Ungrammar in Go and resilient parsing - Eli Bendersky's website

It won't be news to the readers of this blog that I have some interest in compiler front-ends. So when I heard about a new(-ish) DSL for concrete syntax trees (CST), I couldn't resist playing with it a bit.

Ungrammar is used in rust-analyzer to define and access a CST for Rust. This blog post by its creator provides much more details. According to the author, Ungrammar is "the ASDL for concrete syntax trees". This sounded interesting, since I've been dabbling in ASDL in the past, and also have experience with similar techniques for defining pycparser ASTs.

The result is go-ungrammar, a re-implementation of Ungrammar in Go. The input is an Ungrammar file defining some CST; for example, here's a simple calculator language:

Program = Stmt*

Stmt = AssignStmt | Expr

AssignStmt = 'set' 'ident' '=' Expr

Expr =
    Literal
  | UnaryExpr
  | ParenExpr
  | BinExpr

UnaryExpr = op:('+' | '-') Expr

ParenExpr = '(' Expr ')'

BinExpr = lhs:Expr op:('+' | '-' | '*' | '/' | '%') rhs:Expr

Literal = 'int_literal' | 'ident'

Ungrammar looks a bit like EBNF, but not quite (hence the name "ungrammar"). It's much simpler because it doesn't need to concern itself with precedence, ambiguities and so on, also leaving all the (often complex) lexical rules to the lexer. It simply defines a tree that can be used to represent parsed language. It's also different from ASTs in that it preserves all tokens, including delimiters and other syntax elements. This is useful for tools like language servers that need a full-fidelity representation of the source code.

Implementation notes

go-ungrammar uses a classical hand-written lexical analyzer and a recursive descent parser. Just for fun, I spent more time on error recovery than strictly necessary for such a simple input language. The lexer never gives up when encountering non-sensical input; it simply emits an ERROR token and keeps going. The parser doesn't quit on the first error either; instead, it collects all the errors it encounters and tries to recover from each one (the synchronize() method in the parser code). As an example of this in action, consider this faulty Ungrammar input:

foo = @
bar = ( joe
x = y

At first glance, there are at least a couple of issues here:

@ is not a valid Ungrammar token
The ( in the second rule is unterminated; as all programmers know, unterminated grouping elements spell trouble because the compiler can get easily confused until it finds a valid terminator

When go-ungrammar runs it will report an error that looks like this:

1:7: unknown token starting with '@' (and 2 more errors)
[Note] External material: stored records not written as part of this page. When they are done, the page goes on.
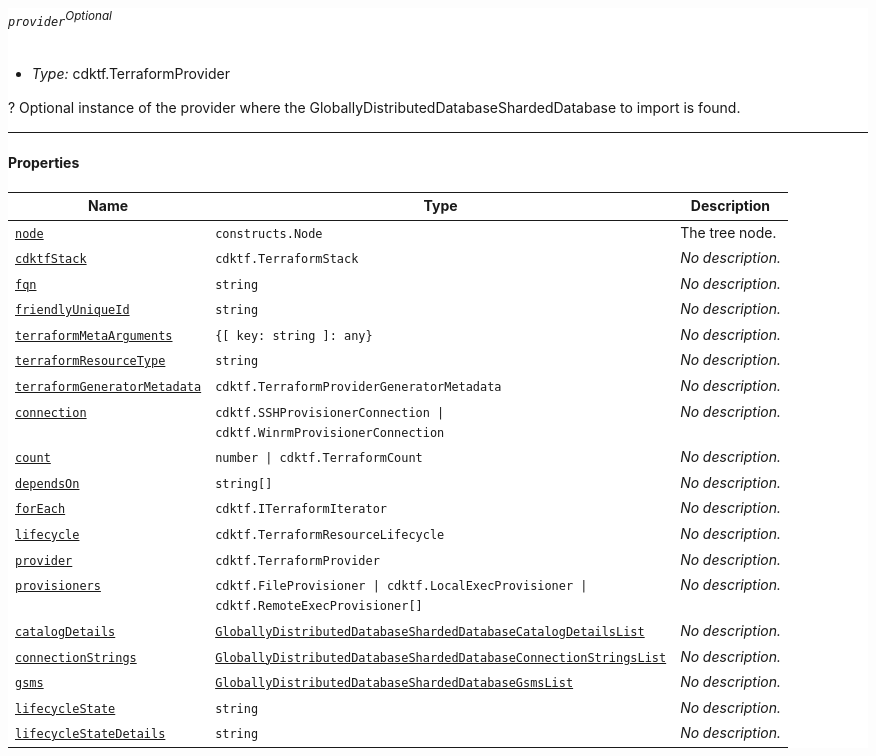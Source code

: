 
###### `provider`<sup>Optional</sup> <a name="provider" id="rhizo-co-terraform-provider-oci.globallyDistributedDatabaseShardedDatabase.GloballyDistributedDatabaseShardedDatabase.generateConfigForImport.parameter.provider"></a>

- *Type:* cdktf.TerraformProvider

? Optional instance of the provider where the GloballyDistributedDatabaseShardedDatabase to import is found.

---

#### Properties <a name="Properties" id="Properties"></a>

| **Name** | **Type** | **Description** |
| --- | --- | --- |
| <code><a href="#rhizo-co-terraform-provider-oci.globallyDistributedDatabaseShardedDatabase.GloballyDistributedDatabaseShardedDatabase.property.node">node</a></code> | <code>constructs.Node</code> | The tree node. |
| <code><a href="#rhizo-co-terraform-provider-oci.globallyDistributedDatabaseShardedDatabase.GloballyDistributedDatabaseShardedDatabase.property.cdktfStack">cdktfStack</a></code> | <code>cdktf.TerraformStack</code> | *No description.* |
| <code><a href="#rhizo-co-terraform-provider-oci.globallyDistributedDatabaseShardedDatabase.GloballyDistributedDatabaseShardedDatabase.property.fqn">fqn</a></code> | <code>string</code> | *No description.* |
| <code><a href="#rhizo-co-terraform-provider-oci.globallyDistributedDatabaseShardedDatabase.GloballyDistributedDatabaseShardedDatabase.property.friendlyUniqueId">friendlyUniqueId</a></code> | <code>string</code> | *No description.* |
| <code><a href="#rhizo-co-terraform-provider-oci.globallyDistributedDatabaseShardedDatabase.GloballyDistributedDatabaseShardedDatabase.property.terraformMetaArguments">terraformMetaArguments</a></code> | <code>{[ key: string ]: any}</code> | *No description.* |
| <code><a href="#rhizo-co-terraform-provider-oci.globallyDistributedDatabaseShardedDatabase.GloballyDistributedDatabaseShardedDatabase.property.terraformResourceType">terraformResourceType</a></code> | <code>string</code> | *No description.* |
| <code><a href="#rhizo-co-terraform-provider-oci.globallyDistributedDatabaseShardedDatabase.GloballyDistributedDatabaseShardedDatabase.property.terraformGeneratorMetadata">terraformGeneratorMetadata</a></code> | <code>cdktf.TerraformProviderGeneratorMetadata</code> | *No description.* |
| <code><a href="#rhizo-co-terraform-provider-oci.globallyDistributedDatabaseShardedDatabase.GloballyDistributedDatabaseShardedDatabase.property.connection">connection</a></code> | <code>cdktf.SSHProvisionerConnection \| cdktf.WinrmProvisionerConnection</code> | *No description.* |
| <code><a href="#rhizo-co-terraform-provider-oci.globallyDistributedDatabaseShardedDatabase.GloballyDistributedDatabaseShardedDatabase.property.count">count</a></code> | <code>number \| cdktf.TerraformCount</code> | *No description.* |
| <code><a href="#rhizo-co-terraform-provider-oci.globallyDistributedDatabaseShardedDatabase.GloballyDistributedDatabaseShardedDatabase.property.dependsOn">dependsOn</a></code> | <code>string[]</code> | *No description.* |
| <code><a href="#rhizo-co-terraform-provider-oci.globallyDistributedDatabaseShardedDatabase.GloballyDistributedDatabaseShardedDatabase.property.forEach">forEach</a></code> | <code>cdktf.ITerraformIterator</code> | *No description.* |
| <code><a href="#rhizo-co-terraform-provider-oci.globallyDistributedDatabaseShardedDatabase.GloballyDistributedDatabaseShardedDatabase.property.lifecycle">lifecycle</a></code> | <code>cdktf.TerraformResourceLifecycle</code> | *No description.* |
| <code><a href="#rhizo-co-terraform-provider-oci.globallyDistributedDatabaseShardedDatabase.GloballyDistributedDatabaseShardedDatabase.property.provider">provider</a></code> | <code>cdktf.TerraformProvider</code> | *No description.* |
| <code><a href="#rhizo-co-terraform-provider-oci.globallyDistributedDatabaseShardedDatabase.GloballyDistributedDatabaseShardedDatabase.property.provisioners">provisioners</a></code> | <code>cdktf.FileProvisioner \| cdktf.LocalExecProvisioner \| cdktf.RemoteExecProvisioner[]</code> | *No description.* |
| <code><a href="#rhizo-co-terraform-provider-oci.globallyDistributedDatabaseShardedDatabase.GloballyDistributedDatabaseShardedDatabase.property.catalogDetails">catalogDetails</a></code> | <code><a href="#rhizo-co-terraform-provider-oci.globallyDistributedDatabaseShardedDatabase.GloballyDistributedDatabaseShardedDatabaseCatalogDetailsList">GloballyDistributedDatabaseShardedDatabaseCatalogDetailsList</a></code> | *No description.* |
| <code><a href="#rhizo-co-terraform-provider-oci.globallyDistributedDatabaseShardedDatabase.GloballyDistributedDatabaseShardedDatabase.property.connectionStrings">connectionStrings</a></code> | <code><a href="#rhizo-co-terraform-provider-oci.globallyDistributedDatabaseShardedDatabase.GloballyDistributedDatabaseShardedDatabaseConnectionStringsList">GloballyDistributedDatabaseShardedDatabaseConnectionStringsList</a></code> | *No description.* |
| <code><a href="#rhizo-co-terraform-provider-oci.globallyDistributedDatabaseShardedDatabase.GloballyDistributedDatabaseShardedDatabase.property.gsms">gsms</a></code> | <code><a href="#rhizo-co-terraform-provider-oci.globallyDistributedDatabaseShardedDatabase.GloballyDistributedDatabaseShardedDatabaseGsmsList">GloballyDistributedDatabaseShardedDatabaseGsmsList</a></code> | *No description.* |
| <code><a href="#rhizo-co-terraform-provider-oci.globallyDistributedDatabaseShardedDatabase.GloballyDistributedDatabaseShardedDatabase.property.lifecycleState">lifecycleState</a></code> | <code>string</code> | *No description.* |
| <code><a href="#rhizo-co-terraform-provider-oci.globallyDistributedDatabaseShardedDatabase.GloballyDistributedDatabaseShardedDatabase.property.lifecycleStateDetails">lifecycleStateDetails</a></code> | <code>string</code> | *No description.* |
The concrete error type returned by the parser collects all the errors, so we can iterate over them and display them all:

1:7: unknown token starting with '@'
2:1: expected rule, got bar
3:1: expected ')', got x

The parser recovers after the first error expecting to see the RHS (right-hand-side) for the foo rule, but doesn't find any. This is a good place to discuss parser recovery. The Ungrammar language has a significant ambiguity:

foo = bar baz = barn

Are bar baz the RHS sequence for rule foo, or is baz = the beginning of a new rule? Note that the language is whitespace-insensitive, so this really does come up; just look at the example calculator Ungrammar above - this is encountered on pretty much any new rule.

The way go-ungrammar resolves the ambiguity is by using an NODE = lookahead, deciding it's the beginning of a new rule (NODE is an Ungrammar term for "plain identifier").

Back to our recovery example: the second error is the parser complaining that it expected some rule after foo = but found none; an empty RHS is invalid in Ungrammar and the @ was reported and skipped. So the parser complains that it found a new rule definition instead of the RHS for an existing rule. At this point it re-synchronizes and parses the bar = rule. Then it runs into the third error - the ( is unterminated. Still, the parser recovers and keeps going.

Even with all these errors, the parser will produce a partial result - a tree equivalent to this input:

bar = joe
x = y

For foo there was simply nothing to parse. For bar, the parser reported the missing ) but parsed the contents anyway. It then fully recovered and was able to parse x = y properly. Being able to parse incomplete input and produce partial trees is very important for error recovery, and especially for tools like language servers that need to be resilient in the presence of partial input the user is busy typing in.

I enjoyed coding this resilient parser; while it's probably an overkill for a language as simple as Ungrammar, it's a good kata for frontend construction.